• **About this exercise**
Only one stretch of the data below is wanted: the lines from the one with "and in the meantime" through the one with "Bombay with its", repeated exactly.

(Records excerpted from a collection)
────

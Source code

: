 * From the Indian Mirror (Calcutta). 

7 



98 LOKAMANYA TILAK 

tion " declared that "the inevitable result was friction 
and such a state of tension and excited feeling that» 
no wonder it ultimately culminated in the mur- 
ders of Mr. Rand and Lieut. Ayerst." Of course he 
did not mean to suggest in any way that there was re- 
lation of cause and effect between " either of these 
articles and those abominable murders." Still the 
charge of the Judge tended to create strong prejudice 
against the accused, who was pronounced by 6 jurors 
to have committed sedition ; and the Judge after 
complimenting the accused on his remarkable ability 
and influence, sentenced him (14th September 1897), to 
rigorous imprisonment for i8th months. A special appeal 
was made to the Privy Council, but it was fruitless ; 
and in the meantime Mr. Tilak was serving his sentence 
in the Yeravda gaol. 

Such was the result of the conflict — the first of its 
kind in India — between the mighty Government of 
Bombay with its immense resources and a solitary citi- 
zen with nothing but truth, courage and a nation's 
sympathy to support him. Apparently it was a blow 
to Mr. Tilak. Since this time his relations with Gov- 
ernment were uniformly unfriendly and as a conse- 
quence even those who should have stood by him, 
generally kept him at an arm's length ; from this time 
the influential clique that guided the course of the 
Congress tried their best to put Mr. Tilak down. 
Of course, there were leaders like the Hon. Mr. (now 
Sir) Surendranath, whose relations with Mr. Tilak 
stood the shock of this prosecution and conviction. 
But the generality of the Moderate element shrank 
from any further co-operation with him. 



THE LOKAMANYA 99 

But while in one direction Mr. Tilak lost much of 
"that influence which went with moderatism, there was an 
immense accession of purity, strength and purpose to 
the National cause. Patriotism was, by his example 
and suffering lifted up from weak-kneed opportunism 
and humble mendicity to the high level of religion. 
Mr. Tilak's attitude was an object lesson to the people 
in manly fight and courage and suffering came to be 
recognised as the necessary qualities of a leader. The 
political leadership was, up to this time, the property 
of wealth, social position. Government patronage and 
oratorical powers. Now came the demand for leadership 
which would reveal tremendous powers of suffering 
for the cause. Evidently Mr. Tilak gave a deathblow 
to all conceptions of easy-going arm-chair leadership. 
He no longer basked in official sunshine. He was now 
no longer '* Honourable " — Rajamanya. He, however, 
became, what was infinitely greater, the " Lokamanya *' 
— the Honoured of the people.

────

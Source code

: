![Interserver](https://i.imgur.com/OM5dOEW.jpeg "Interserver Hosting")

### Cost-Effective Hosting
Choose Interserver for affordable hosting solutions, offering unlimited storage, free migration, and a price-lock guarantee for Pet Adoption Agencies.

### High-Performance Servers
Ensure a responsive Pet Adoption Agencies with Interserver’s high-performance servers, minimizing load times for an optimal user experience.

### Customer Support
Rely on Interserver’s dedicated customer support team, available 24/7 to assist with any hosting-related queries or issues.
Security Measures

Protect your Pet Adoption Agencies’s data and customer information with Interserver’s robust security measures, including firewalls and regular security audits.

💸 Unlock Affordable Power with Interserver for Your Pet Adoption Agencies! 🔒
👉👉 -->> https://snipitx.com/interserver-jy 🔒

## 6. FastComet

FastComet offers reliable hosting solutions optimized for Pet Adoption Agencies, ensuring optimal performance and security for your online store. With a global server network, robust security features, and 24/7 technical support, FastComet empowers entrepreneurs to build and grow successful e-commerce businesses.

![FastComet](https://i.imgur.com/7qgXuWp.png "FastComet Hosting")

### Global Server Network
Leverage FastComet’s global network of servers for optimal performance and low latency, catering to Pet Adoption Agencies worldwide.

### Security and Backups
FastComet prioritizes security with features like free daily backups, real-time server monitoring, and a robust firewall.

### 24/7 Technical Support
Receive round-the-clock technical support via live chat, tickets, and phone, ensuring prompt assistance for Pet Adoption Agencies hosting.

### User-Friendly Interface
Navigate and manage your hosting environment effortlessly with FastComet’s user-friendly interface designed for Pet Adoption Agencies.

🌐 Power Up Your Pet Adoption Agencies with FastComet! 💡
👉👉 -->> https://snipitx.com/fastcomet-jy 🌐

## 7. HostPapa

────

• **Solved exercise**
and in the meantime Mr. Tilak was serving his sentence 
in the Yeravda gaol. 

Such was the result of the conflict — the first of its 
kind in India — between the mighty Government of 
Bombay with its immense resources and a solitary citi- 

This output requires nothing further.